Karr's public defender, Seth Temin, said Friday that any DNA samples taken from his client could not have been legally obtained. He asked a judge to prohibit prosecutors and police from conducting any DNA testing without first notifying the court and the defense. "Biological evidence reveals highly private and sensitive information about a person," Temin wrote. "Mr. Karr's right to privacy can only be protected by giving him the opportunity to be heard on this issue prior to collection of a sample."

District attorney's spokeswoman Carolyn French said prosecutors would respond after reviewing Temin's court filings. There will not be much public comment: Boulder County District Judge Roxanne Bailin issued a gag order forbidding attorneys and authorities from publicly discussing most aspects of the case. There is no doubt the defendant eventually will be required to provide a DNA sample, even if the one being contested is thrown out, said Scott Robinson, a Denver attorney familiar with the case. "If there is probability for an arrest warrant there is clearly a cause for an a DNA swab," he said Saturday. "His defense lawyer wants an expert present for testing to make sure they get an equal amount of tested material."
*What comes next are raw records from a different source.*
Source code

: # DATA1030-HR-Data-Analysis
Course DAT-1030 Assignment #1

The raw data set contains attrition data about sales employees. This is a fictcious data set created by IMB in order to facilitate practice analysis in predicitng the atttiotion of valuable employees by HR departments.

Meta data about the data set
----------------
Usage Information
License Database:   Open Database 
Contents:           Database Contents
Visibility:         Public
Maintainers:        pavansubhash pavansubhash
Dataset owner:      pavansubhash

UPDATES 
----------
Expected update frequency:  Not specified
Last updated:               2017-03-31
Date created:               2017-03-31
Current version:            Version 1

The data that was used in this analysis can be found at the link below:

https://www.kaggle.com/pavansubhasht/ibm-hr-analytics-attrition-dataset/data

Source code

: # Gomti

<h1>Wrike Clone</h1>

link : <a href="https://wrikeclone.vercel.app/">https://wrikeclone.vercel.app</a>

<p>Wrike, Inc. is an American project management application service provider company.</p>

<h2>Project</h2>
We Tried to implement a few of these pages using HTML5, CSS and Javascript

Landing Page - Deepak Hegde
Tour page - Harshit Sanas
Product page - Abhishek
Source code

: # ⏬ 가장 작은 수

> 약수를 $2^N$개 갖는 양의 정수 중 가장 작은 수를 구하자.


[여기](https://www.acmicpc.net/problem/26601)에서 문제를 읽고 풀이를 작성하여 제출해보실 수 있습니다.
Karr's first appearance in Boulder County Court is scheduled for Monday. He has not been formally charged in JonBenet's death. After JonBenet's father, John Ramsey, found her body in the family's basement on Dec. 26, 1996, police collected DNA from blood spots in her underwear and from under her fingernails. Investigators have said that some of the DNA was too degraded to use as evidence, but that some was of sufficient quality to submit to the FBI in 2003. The sample did not match any of the 1.5 million samples in the agency's database at the time, according to the Ramsey family attorney.